Copy exactly the lines of the records below, and only those lines, beginning with the line that contains "- [x] Testing verified" and ending with the line that contains "On the subsequent".
--- Extracted material Enclosed Below ---
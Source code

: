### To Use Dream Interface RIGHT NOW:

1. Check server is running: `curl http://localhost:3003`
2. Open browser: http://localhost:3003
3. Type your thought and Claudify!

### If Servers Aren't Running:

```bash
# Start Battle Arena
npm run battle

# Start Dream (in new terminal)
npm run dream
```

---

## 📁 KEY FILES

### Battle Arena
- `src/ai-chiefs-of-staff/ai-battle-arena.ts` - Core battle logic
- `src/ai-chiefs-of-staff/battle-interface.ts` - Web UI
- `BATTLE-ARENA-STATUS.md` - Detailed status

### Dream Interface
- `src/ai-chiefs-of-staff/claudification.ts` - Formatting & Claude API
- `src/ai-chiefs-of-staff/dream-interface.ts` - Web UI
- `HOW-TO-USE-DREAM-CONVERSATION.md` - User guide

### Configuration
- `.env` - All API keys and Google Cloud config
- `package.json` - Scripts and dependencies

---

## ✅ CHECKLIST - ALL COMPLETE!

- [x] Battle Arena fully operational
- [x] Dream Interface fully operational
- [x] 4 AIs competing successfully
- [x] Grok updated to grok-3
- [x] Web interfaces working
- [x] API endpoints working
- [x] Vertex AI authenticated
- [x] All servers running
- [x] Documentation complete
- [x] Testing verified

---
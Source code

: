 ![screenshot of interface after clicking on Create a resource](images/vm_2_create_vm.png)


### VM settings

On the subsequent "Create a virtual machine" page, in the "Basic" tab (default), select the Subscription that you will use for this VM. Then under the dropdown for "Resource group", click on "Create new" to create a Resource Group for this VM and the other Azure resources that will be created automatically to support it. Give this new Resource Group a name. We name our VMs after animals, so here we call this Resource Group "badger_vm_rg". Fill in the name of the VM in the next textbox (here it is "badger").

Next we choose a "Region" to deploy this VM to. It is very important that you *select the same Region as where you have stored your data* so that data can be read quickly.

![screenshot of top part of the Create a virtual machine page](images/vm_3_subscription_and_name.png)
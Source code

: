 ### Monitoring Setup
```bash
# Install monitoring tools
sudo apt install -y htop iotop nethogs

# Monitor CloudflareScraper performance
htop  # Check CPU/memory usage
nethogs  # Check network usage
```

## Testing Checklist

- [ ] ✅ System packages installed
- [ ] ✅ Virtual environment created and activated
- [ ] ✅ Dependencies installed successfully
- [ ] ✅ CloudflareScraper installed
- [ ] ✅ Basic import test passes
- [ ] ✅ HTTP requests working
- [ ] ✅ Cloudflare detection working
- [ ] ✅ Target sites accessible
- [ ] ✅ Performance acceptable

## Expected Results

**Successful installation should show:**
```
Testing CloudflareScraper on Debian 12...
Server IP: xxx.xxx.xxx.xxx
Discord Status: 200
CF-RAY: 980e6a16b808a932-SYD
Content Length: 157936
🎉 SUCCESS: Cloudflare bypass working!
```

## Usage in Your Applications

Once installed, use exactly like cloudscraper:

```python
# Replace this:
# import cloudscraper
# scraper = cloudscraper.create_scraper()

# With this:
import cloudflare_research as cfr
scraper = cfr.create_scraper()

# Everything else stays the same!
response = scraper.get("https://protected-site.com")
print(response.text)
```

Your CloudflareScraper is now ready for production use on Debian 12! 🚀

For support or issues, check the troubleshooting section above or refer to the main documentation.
--- End of Enclosed Extracted material ---
### Task result
- [x] Testing verified

---
Source code

: ![screenshot of interface after clicking on Create a resource](images/vm_2_create_vm.png)


### VM settings

On the subsequent "Create a virtual machine" page, in the "Basic" tab (default), select the Subscription that you will use for this VM. Then under the dropdown for "Resource group", click on "Create new" to create a Resource Group for this VM and the other Azure resources that will be created automatically to support it. Give this new Resource Group a name. We name our VMs after animals, so here we call this Resource Group "badger_vm_rg". Fill in the name of the VM in the next textbox (here it is "badger").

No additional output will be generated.